Expression data from the neuron model of Alzheimer's disease (AD) with or without treatment of recombinant human mitochondrial transcriptional factor A (rhTFAM) protein

To delineate the mechanism by which hTFAM suppresses AD pathology in the neuron model of AD, we first performed microarray analyses using using RNAs prepared from PS1P117L and wild-type neurons. Next, we performed microarray analyses using PS1P117L neurons with or without recombinant hTFAM protein treatment. One-way ANOVA was performed with the transcript clusters altered in PS1P117L cells with rhTFAM treatment compared with those without the treatment. Comparative analyses of PS1P117L cells with or without rhTFAM treatment showed that the expression of genes involved in protein synthesis, gene expression, and cancer were significantly altered. From these microarray analyses, we found that the expression levels of the genes associated with neuritogenesis were decreased in PS1P117L neurons compared with those in the wild type, and that hTFAM significantly increased these gene expression.
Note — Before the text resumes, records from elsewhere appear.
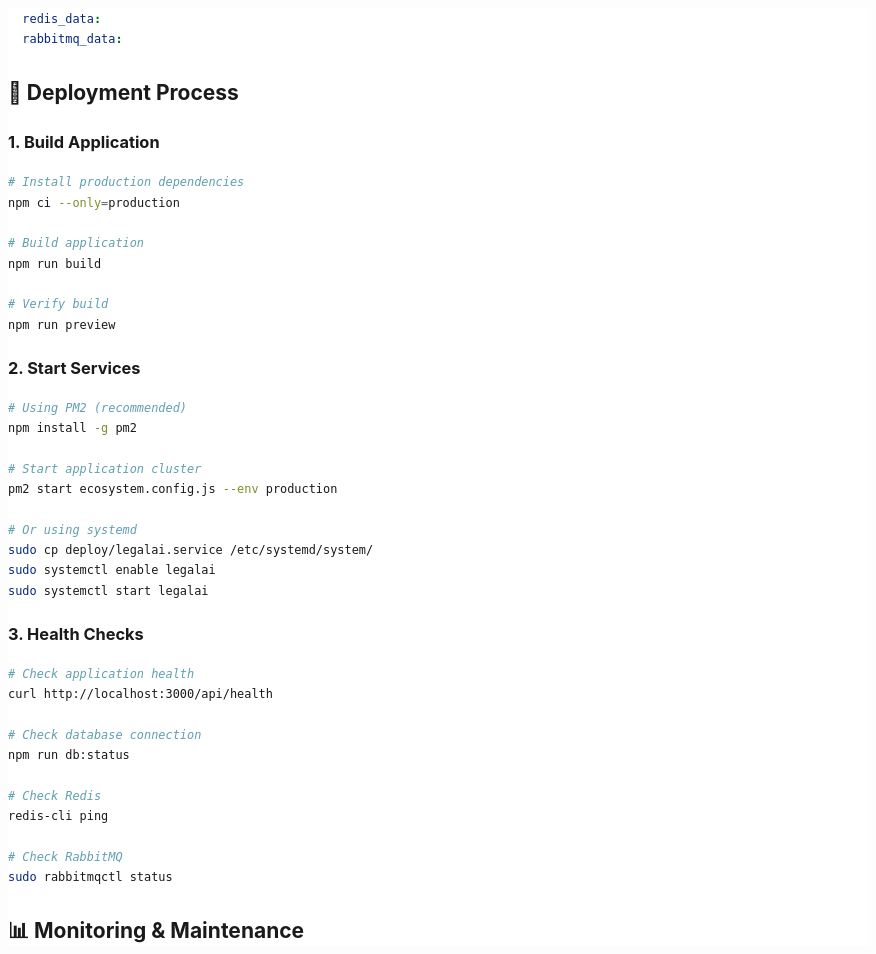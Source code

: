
 ```yaml
  redis_data:
  rabbitmq_data:
```

## 🚀 Deployment Process

### 1. Build Application

```bash
# Install production dependencies
npm ci --only=production

# Build application
npm run build

# Verify build
npm run preview
```

### 2. Start Services

```bash
# Using PM2 (recommended)
npm install -g pm2

# Start application cluster
pm2 start ecosystem.config.js --env production

# Or using systemd
sudo cp deploy/legalai.service /etc/systemd/system/
sudo systemctl enable legalai
sudo systemctl start legalai
```

### 3. Health Checks

```bash
# Check application health
curl http://localhost:3000/api/health

# Check database connection
npm run db:status

# Check Redis
redis-cli ping

# Check RabbitMQ
sudo rabbitmqctl status
```

## 📊 Monitoring & Maintenance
Cholinergic neurons derived from human iPSCs established from normal subjects, in which a mutant (PS1P117L) copy of the PSEN1 gene was introduced were used in this study, (n=3 for each group). PS1P117L neurons with or without recombinant hTFAM protein treatment. RNA samples prepared from the cells were subjected to microarray analysis using the Affymetrix human Gene 1.0 ST platform (GPL6244).